◆ **Saved entries**
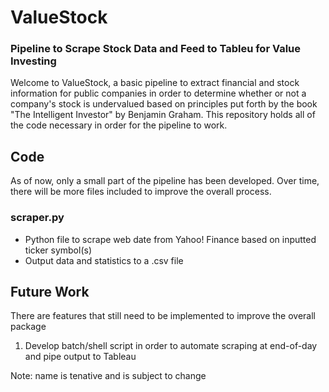 # ValueStock
### Pipeline to Scrape Stock Data and Feed to Tableu for Value Investing

Welcome to ValueStock, a basic pipeline to extract financial and stock information for public companies in order to determine whether or not a company's stock is undervalued based on principles put forth by the book "The Intelligent Investor" by Benjamin Graham. This repository holds all of the code necessary in order for the pipeline to work.

## Code
As of now, only a small part of the pipeline has been developed. Over time, there will be more files included to improve the overall process.

### scraper.py
- Python file to scrape web date from Yahoo! Finance based on inputted ticker symbol(s)
- Output data and statistics to a .csv file

## Future Work
There are features that still need to be implemented to improve the overall package
1. Develop batch/shell script in order to automate scraping at end-of-day and pipe output to Tableau

Note: name is tenative and is subject to change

◆ **Problem**
Write out word for word every line from the one containing "- Output data and statistics to a .csv file" through the last line of the data, and no other line.

◆ **Answer for this exercise**
- Output data and statistics to a .csv file

## Future Work
There are features that still need to be implemented to improve the overall package
1. Develop batch/shell script in order to automate scraping at end-of-day and pipe output to Tableau

Note: name is tenative and is subject to change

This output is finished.